I just read a somewhat depressing article describing secret regrets of twenty-something men. It was a collection of short testimonials from guys who weren't able to share their feelings with someone they really cared about, who let their "true love" get away, who weren't able to forgive a wrong and who hurt someone they had loved.
I was somewhat surprised, yet inspired, at their honest heartfelt admission of (self-described) insecurity, selfishness, mistakes, cowardliness and immaturity, mostly because they were made by a group of young (probably non-Christian) guys in today's society.
No matter what the age group, religious background, or economic status though, most men, and I would include myself in this, probably share some of these along with a number of other regrets from their past.
So, what is it that holds us back from doing what we really want to do and what we know to be right?
Paul ponders this in Romans 7:18, "For even though the desire to do good is in me, I am not able to do it."
Are we just going along with what other people think or say we should do? Do we not care? Are we trying to take the easy (or lazy) road? Do we put more emphasis on ourselves and our pride than others? Or are our decisions (or non-decisions) based upon some aspect of fear—fear of failure, fear of being vulnerable, fear of being embarrassed, fear of appearing weak or fear of making the wrong choice?
Fear can be contagious, spread from the pessimism of those around us, and seems to be the common denominator in many aspects of our life today.
We are fearful of losing our jobs, our investments and our homes, we fear international terrorism, we fear where the nation is headed, we fear the stock market's volatility, we are influenced by the fear of what a person may do in political office, we are fearful of starting a new relationship, we fear being alone, and we fear what we do not understand.

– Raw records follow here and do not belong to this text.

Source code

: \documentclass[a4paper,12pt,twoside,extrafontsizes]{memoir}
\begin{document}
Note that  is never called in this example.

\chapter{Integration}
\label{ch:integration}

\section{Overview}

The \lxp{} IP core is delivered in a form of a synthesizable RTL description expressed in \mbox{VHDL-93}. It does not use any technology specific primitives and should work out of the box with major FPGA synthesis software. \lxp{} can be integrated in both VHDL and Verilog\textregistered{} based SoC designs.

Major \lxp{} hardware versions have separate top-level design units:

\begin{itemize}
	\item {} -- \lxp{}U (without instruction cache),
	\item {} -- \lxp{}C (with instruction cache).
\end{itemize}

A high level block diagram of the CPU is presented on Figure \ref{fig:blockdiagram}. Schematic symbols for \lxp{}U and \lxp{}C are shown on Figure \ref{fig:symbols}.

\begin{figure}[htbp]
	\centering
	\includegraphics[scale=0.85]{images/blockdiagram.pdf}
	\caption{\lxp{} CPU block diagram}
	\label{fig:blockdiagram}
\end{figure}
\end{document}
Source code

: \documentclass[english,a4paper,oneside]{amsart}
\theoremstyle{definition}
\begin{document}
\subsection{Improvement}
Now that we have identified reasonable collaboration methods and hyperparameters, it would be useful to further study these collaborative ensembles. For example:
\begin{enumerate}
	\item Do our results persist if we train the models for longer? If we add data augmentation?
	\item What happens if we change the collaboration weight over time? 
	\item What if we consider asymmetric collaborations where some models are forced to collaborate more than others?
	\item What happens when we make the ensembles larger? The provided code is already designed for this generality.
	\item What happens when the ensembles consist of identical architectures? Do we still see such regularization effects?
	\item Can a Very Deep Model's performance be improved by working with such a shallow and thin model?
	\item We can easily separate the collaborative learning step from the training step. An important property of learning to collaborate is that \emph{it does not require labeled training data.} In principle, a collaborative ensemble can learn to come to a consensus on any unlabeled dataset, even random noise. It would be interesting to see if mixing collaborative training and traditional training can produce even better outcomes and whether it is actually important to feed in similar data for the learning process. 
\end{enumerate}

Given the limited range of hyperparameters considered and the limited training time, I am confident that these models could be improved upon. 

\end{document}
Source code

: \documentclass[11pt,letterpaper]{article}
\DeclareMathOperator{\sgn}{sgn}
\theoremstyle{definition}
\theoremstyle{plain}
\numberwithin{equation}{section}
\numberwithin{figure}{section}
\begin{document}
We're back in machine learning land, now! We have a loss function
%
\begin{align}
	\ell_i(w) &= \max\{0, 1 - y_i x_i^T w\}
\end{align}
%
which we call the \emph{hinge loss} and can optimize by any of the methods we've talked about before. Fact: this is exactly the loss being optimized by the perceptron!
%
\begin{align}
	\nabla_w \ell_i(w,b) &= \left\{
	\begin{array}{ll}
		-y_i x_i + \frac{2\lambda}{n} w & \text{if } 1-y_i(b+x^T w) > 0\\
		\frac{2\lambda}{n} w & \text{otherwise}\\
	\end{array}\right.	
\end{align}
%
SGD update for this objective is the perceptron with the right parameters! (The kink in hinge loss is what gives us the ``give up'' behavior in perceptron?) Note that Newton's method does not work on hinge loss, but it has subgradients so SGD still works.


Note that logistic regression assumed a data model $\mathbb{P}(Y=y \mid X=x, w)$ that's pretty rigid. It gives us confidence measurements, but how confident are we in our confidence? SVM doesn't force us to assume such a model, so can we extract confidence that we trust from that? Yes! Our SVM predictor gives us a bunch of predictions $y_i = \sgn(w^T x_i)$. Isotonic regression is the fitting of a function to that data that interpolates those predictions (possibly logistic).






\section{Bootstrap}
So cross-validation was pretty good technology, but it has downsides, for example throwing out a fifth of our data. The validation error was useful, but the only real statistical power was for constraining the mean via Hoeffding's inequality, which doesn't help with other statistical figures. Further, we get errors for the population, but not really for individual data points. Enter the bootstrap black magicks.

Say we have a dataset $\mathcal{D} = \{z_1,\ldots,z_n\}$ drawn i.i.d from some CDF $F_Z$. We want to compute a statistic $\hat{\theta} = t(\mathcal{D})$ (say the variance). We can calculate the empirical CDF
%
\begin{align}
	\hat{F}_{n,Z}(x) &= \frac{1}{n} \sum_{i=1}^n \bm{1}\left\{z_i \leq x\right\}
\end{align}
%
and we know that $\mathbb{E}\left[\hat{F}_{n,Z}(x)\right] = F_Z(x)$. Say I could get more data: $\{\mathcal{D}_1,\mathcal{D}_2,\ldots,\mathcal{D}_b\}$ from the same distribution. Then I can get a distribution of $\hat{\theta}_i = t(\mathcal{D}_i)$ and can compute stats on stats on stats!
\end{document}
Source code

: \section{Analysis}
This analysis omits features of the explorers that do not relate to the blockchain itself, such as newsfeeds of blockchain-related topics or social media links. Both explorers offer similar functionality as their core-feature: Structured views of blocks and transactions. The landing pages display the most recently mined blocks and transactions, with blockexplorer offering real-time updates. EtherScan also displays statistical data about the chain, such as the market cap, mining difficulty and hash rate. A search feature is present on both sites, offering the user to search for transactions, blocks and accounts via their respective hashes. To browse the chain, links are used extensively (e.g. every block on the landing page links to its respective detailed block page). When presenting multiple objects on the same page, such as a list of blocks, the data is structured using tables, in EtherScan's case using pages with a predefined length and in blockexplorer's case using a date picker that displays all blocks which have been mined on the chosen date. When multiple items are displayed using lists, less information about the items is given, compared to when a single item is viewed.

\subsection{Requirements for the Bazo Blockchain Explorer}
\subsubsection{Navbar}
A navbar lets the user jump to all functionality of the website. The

We don't draw conclusions based on facts, sound biblical advice and our hearts, but rather on fear. When we make our choices (or avoid them) in this way, they often result in regret—for not doing what we believe in, for not being ourselves or for worrying about things we cannot control.
If we reflect upon yesterday with regrets and tomorrow with fear, we are not content in our situation or the lives we are leading. Wouldn't we rather have regret for not doing what people say or for almost anything else than regret not doing what our heart tells us to and wonder how our lives would have been different if we had?
If you ever watch professional sports, you see athletes competing with a no fear, no one is going to beat me attitude. With every shot, every move and every play, they make decisions to act and confidently commit completely, without regret. They give everything they have and play like "there is no tomorrow," because there may not be in sports, or in life.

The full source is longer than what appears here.